Como este ativo tem características claras de gasoduto de transporte, a ANP, outros órgãos governamentais e entidades do setor prontamente questionaram o posicionamento da Arsesp. O impasse gerado pela Arsesp foi tão relevante que se tornou tema da Consulta Pública 10/2023 realizada pela ANP visando a estabelecer um acordo entre a ANP e a Arsesp.

Esta questão não implica mera disputa entre reguladores federal e estadual. A equivocada classificação do Gasoduto Subida da Serra como ativo de distribuição produz impactos reais para os consumidores de gás paulistas e brasileiros.

Em primeiro lugar, vejamos o impacto tarifário para os consumidores. Como o Gasoduto Subida da Serra foi construído com um traçado praticamente idêntico a um gasoduto de transporte já existente, ele duplica custos de infraestrutura para atender ao mesmo mercado. A implicação prática dessa redundância física é um bypass do sistema integrado de transporte de gás, reduzindo o volume transportado pela malha existente e aumentando a tarifa para os consumidores.

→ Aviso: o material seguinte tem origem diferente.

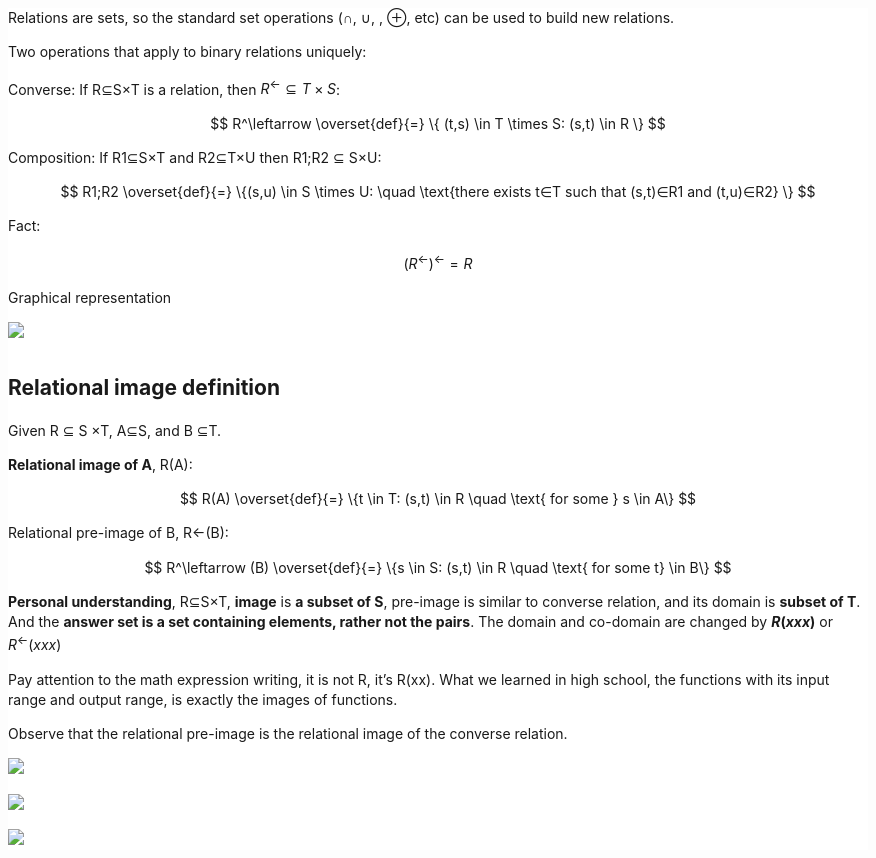 Relations are sets, so the standard set operations (∩, ∪, , ⊕, etc) can be used to build new relations.

Two operations that apply to binary relations uniquely:

Converse: If R⊆S×T is a relation, then $R ^ \leftarrow \subseteq T \times S$:

$$
R^\leftarrow \overset{def}{=} \{ (t,s) \in T \times S: (s,t) \in R \}
$$

Composition: If R1⊆S×T and R2⊆T×U then R1;R2 ⊆ S×U:

$$
R1;R2 \overset{def}{=} \{(s,u) \in S \times U: \quad \text{there exists t∈T such that (s,t)∈R1 and (t,u)∈R2} \}
$$

Fact:

$$
(R^\leftarrow)^\leftarrow = R
$$

Graphical representation

![](2024-10-06-09-06-36.png)

## Relational image definition

Given R ⊆ S ×T, A⊆S, and B ⊆T.

**Relational image of A**, R(A):

$$
R(A) \overset{def}{=} \{t \in T: (s,t) \in R \quad \text{ for some } s \in A\}
$$

Relational pre-image of B, R←(B):

$$
R^\leftarrow (B) \overset{def}{=} \{s \in S: (s,t) \in R \quad \text{ for some t} \in B\}
$$

**Personal understanding**, R⊆S×T, **image** is **a subset of S**, pre-image is similar to converse relation, and its domain is **subset of T**. And the **answer set is a set containing elements, rather not the pairs**. The domain and co-domain are changed by **$R(xxx)$** or $R^\leftarrow (xxx)$

Pay attention to the math expression writing, it is not R, it’s R(xx). What we learned in high school, the functions with its input range and output range, is exactly the images of functions.

Observe that the relational pre-image is the relational image of the converse relation.

![](2024-10-06-09-10-57.png)

![](2024-10-06-09-11-21.png)

![](2024-10-06-09-11-38.png)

A tarifa aumenta porque o transporte do gás é remunerado por uma receita regulada definida pelo método de Receita Máxima Permitida: quanto maior o volume de gás, maior a utilização do gasoduto e menor a tarifa unitária paga pelos consumidores. Assim, a redução do volume de gás que seria transportado pela rede existente – e que será desviado para o Gasoduto Subida da Serra – aumenta a tarifa tanto para o consumidor paulista quanto para consumidores de outros Estados atendidos pela rede integrada de transporte.

Em segundo lugar, a classificação equivocada do Gasoduto Subida da Serra como ativo de distribuição caracteriza verticalização e concentração de atividades, pois as duas “pontas” a que ele se conecta, tanto o terminal de regaseificação quanto a distribuidora (Comgás), pertencem ao mesmo Grupo Compass. Essa verticalização impacta a concorrência e compromete a transparência na formação de preços.

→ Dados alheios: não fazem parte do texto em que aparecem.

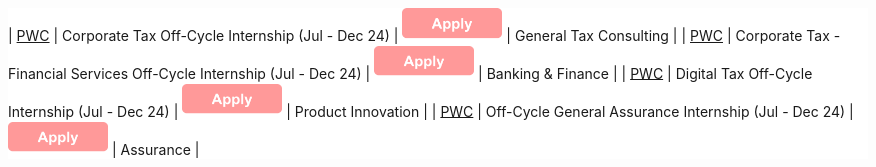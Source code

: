 | [PWC](https://www.pwc.com)                | Corporate Tax Off-Cycle Internship (Jul - Dec 24)                                                                         | <a href="https://www.pwc.com/sg/en/careers/description.html?wdjobreqid=461287WD&wdcountry=SGP&wdjobsite=Global_Campus_Careers&wdjd=simple"><img src="/apply-btn.png" width="100" alt="Apply"></a>                             | General Tax Consulting                                                                                                                                                                                                                                                                                               |
| [PWC](https://www.pwc.com)                | Corporate Tax - Financial Services Off-Cycle Internship (Jul - Dec 24)                                                    | <a href="https://www.pwc.com/sg/en/careers/description.html?wdjobreqid=461290WD&wdcountry=SGP&wdjobsite=Global_Campus_Careers&wdjd=simple"><img src="/apply-btn.png" width="100" alt="Apply"></a>                             | Banking & Finance                                                                                                                                                                                                                                                                                                    |
| [PWC](https://www.pwc.com)                | Digital Tax Off-Cycle Internship (Jul - Dec 24)                                                                           | <a href="https://www.pwc.com/sg/en/careers/description.html?wdjobreqid=461291WD&wdcountry=SGP&wdjobsite=Global_Campus_Careers&wdjd=simple"><img src="/apply-btn.png" width="100" alt="Apply"></a>                             | Product Innovation                                                                                                                                                                                                                                                                                                   |
| [PWC](https://www.pwc.com)                | Off-Cycle General Assurance Internship (Jul - Dec 24)                                                                     | <a href="https://www.pwc.com/sg/en/careers/description.html?wdjobreqid=461156WD&wdcountry=SGP&wdjobsite=Global_Campus_Careers&wdjd=simple"><img src="/apply-btn.png" width="100" alt="Apply"></a>                             | Assurance                                                                                                                                                                                                                                                                                                            |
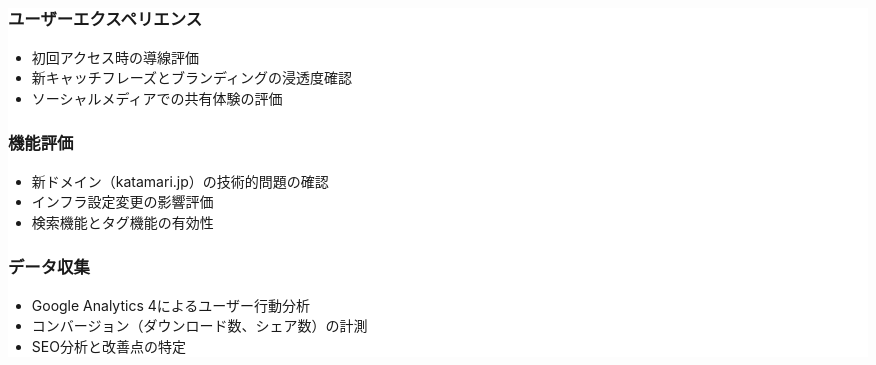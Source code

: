 ### ユーザーエクスペリエンス
- 初回アクセス時の導線評価
- 新キャッチフレーズとブランディングの浸透度確認
- ソーシャルメディアでの共有体験の評価

### 機能評価
- 新ドメイン（katamari.jp）の技術的問題の確認
- インフラ設定変更の影響評価
- 検索機能とタグ機能の有効性

### データ収集
- Google Analytics 4によるユーザー行動分析
- コンバージョン（ダウンロード数、シェア数）の計測
- SEO分析と改善点の特定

Em terceiro lugar, pensemos na segurança de oferta para os consumidores, que ficam dependentes de uma única fonte de suprimento de gás: o Gasoduto Subida da Serra conecta o Terminal de Regaseificação na Baixada Santista (fonte supridora pertencente à Compass) à rede de distribuição da Comgás (distribuidora também controlada pela Compass) no Planalto Paulista.

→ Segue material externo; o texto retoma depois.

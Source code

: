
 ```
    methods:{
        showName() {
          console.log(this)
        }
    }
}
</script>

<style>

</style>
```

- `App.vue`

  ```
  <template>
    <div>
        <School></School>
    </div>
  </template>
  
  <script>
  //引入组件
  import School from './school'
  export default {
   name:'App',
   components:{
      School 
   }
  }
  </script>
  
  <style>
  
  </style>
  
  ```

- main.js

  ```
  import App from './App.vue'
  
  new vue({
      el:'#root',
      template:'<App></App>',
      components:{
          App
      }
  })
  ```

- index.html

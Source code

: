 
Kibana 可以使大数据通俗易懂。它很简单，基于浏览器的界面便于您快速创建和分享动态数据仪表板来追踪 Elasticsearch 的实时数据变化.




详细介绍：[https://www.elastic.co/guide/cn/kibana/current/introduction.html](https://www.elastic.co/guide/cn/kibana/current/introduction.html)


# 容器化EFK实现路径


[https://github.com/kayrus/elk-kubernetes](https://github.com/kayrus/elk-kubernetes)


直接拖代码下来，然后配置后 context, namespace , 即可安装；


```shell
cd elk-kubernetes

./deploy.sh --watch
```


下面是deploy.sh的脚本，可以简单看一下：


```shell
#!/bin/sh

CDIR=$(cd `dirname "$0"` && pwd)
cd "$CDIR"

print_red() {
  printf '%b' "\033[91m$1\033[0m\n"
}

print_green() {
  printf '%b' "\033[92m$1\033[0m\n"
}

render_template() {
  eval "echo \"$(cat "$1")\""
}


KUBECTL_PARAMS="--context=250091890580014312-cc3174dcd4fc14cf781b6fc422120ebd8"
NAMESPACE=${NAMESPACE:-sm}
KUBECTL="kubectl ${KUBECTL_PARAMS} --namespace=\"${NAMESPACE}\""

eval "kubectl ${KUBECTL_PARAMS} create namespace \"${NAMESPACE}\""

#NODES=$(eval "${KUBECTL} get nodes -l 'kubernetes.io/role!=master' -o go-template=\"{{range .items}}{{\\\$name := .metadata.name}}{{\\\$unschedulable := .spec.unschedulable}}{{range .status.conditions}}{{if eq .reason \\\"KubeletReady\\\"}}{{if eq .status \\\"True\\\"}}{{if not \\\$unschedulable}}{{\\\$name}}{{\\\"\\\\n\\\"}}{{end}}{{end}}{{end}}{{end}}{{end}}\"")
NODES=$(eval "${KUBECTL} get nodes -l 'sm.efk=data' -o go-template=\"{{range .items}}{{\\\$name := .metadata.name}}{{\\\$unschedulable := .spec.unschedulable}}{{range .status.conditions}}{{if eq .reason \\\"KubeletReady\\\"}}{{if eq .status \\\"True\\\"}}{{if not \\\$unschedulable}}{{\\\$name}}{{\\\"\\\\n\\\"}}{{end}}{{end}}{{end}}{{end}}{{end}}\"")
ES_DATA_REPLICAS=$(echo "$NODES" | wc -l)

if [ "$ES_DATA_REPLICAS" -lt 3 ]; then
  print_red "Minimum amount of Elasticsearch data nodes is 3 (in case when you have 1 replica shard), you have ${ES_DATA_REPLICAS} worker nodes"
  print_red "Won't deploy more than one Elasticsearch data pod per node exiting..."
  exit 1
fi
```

Portanto, as consequências do bypass gerado pelo Gasoduto Subida da Serra são: (i) aumento de tarifa para os consumidores; (ii) verticalização e concentração de atividades; e (iii) diminuição de flexibilidade e segurança na oferta de gás pela restrição a uma única fonte de suprimento.

A ANP não pode permitir que o Gasoduto Subida da Serra desvirtue os princípios e papeis harmoniosamente concebidos pelos formuladores de políticas públicas e legisladores federais e que foram expressos nos marcos conceituais e legais. Estas e outras análises são detalhadas no estudo “O Fenômeno Bypass, a Desintegração do Mercado de Gás Natural e seus Impactos” (disponível em www.acendebrasil.com.br/estudos).

O caminho do êxito do mercado integrado de gás natural no Brasil passa pela coordenação entre os agentes de transporte e distribuição de gás em prol da concorrência, do desenvolvimento do mercado livre, do acesso isonômico e transparente de novos agentes aos ativos de transporte e do melhor aproveitamento da infraestrutura.

Sem esta coordenação, não colheremos os benefícios de flexibilidade e segurança de suprimento, redução no preço final do gás natural para os consumidores, ampliação de investimentos, mais empregos e mais renda. Ou seja, a conta ficará para a indústria e seus consumidores finais.

Eduardo Müller Monteiro e Claudio Sales são diretor-executivo e presidente do Instituto Acende Brasil (www.acendebrasil.com.br).